(Records contained in a dataset)
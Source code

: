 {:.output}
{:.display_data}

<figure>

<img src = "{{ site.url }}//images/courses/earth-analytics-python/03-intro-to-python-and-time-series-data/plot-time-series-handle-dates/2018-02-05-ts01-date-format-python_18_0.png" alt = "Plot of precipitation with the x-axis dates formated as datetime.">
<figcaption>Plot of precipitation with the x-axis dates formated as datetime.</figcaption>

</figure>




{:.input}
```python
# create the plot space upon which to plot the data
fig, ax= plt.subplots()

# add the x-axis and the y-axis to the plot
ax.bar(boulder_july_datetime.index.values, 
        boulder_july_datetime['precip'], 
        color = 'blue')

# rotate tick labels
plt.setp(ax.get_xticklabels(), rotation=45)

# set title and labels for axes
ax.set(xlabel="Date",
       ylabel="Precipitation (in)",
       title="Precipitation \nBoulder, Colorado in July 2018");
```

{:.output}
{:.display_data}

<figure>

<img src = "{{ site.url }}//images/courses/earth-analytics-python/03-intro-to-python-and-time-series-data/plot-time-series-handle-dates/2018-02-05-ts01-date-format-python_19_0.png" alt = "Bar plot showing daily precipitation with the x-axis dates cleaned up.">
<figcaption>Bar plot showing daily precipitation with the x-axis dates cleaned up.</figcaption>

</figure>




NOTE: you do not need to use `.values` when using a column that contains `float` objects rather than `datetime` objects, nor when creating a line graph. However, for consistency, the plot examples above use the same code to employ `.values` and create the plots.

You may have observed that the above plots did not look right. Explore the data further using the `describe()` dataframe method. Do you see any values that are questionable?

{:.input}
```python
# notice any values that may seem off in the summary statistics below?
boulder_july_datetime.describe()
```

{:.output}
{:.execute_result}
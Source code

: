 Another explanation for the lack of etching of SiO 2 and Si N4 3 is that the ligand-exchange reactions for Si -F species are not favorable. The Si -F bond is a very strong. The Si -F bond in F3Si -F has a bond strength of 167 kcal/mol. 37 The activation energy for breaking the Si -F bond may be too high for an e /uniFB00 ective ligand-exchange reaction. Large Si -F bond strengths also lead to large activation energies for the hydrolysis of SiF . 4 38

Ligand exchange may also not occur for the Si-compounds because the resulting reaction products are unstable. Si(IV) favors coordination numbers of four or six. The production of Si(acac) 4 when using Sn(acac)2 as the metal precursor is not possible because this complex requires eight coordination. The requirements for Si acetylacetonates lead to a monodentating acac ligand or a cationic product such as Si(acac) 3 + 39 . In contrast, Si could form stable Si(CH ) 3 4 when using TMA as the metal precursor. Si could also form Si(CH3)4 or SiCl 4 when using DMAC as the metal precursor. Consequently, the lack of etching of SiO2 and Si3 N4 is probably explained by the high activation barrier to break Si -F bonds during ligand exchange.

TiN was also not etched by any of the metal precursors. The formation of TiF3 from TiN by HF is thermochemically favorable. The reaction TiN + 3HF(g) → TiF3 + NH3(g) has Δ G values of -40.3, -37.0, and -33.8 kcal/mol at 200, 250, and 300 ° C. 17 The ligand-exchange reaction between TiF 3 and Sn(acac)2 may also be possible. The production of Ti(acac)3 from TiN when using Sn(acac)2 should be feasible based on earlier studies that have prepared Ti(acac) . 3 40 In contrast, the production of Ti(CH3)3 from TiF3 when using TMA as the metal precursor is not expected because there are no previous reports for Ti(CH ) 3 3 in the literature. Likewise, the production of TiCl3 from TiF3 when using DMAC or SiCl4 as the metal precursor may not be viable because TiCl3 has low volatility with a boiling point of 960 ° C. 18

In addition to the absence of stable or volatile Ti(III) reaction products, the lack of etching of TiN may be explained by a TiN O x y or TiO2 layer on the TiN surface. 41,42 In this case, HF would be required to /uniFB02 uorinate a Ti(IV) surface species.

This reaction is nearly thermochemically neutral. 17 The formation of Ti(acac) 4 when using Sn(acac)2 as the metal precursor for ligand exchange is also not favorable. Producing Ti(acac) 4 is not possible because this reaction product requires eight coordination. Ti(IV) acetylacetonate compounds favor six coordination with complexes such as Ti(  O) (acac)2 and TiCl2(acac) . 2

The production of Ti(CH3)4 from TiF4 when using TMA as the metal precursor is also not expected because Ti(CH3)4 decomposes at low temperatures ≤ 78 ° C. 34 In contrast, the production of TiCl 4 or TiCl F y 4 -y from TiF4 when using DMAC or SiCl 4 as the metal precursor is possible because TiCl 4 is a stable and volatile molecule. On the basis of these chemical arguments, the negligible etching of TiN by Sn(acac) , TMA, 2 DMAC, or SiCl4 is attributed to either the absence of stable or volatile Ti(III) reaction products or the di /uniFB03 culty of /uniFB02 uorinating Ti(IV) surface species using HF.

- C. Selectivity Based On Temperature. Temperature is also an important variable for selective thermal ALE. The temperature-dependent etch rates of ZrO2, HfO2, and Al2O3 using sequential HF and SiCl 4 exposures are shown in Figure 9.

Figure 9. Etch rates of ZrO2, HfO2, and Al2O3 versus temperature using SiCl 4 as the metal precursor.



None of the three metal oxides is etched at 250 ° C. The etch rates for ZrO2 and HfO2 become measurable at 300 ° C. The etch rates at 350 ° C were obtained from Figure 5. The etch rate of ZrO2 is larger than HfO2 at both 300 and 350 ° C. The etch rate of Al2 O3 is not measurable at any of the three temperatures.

> [Task objective]:
Report each line above that includes the string "lead".

> [Written reply]:
: Another explanation for the lack of etching of SiO 2 and Si N4 3 is that the ligand-exchange reactions for Si -F species are not favorable. The Si -F bond is a very strong. The Si -F bond in F3Si -F has a bond strength of 167 kcal/mol. 37 The activation energy for breaking the Si -F bond may be too high for an e /uniFB00 ective ligand-exchange reaction. Large Si -F bond strengths also lead to large activation energies for the hydrolysis of SiF . 4 38
Ligand exchange may also not occur for the Si-compounds because the resulting reaction products are unstable. Si(IV) favors coordination numbers of four or six. The production of Si(acac) 4 when using Sn(acac)2 as the metal precursor is not possible because this complex requires eight coordination. The requirements for Si acetylacetonates lead to a monodentating acac ligand or a cationic product such as Si(acac) 3 + 39 . In contrast, Si could form stable Si(CH ) 3 4 when using TMA as the metal precursor. Si could also form Si(CH3)4 or SiCl 4 when using DMAC as the metal precursor. Consequently, the lack of etching of SiO2 and Si3 N4 is probably explained by the high activation barrier to break Si -F bonds during ligand exchange.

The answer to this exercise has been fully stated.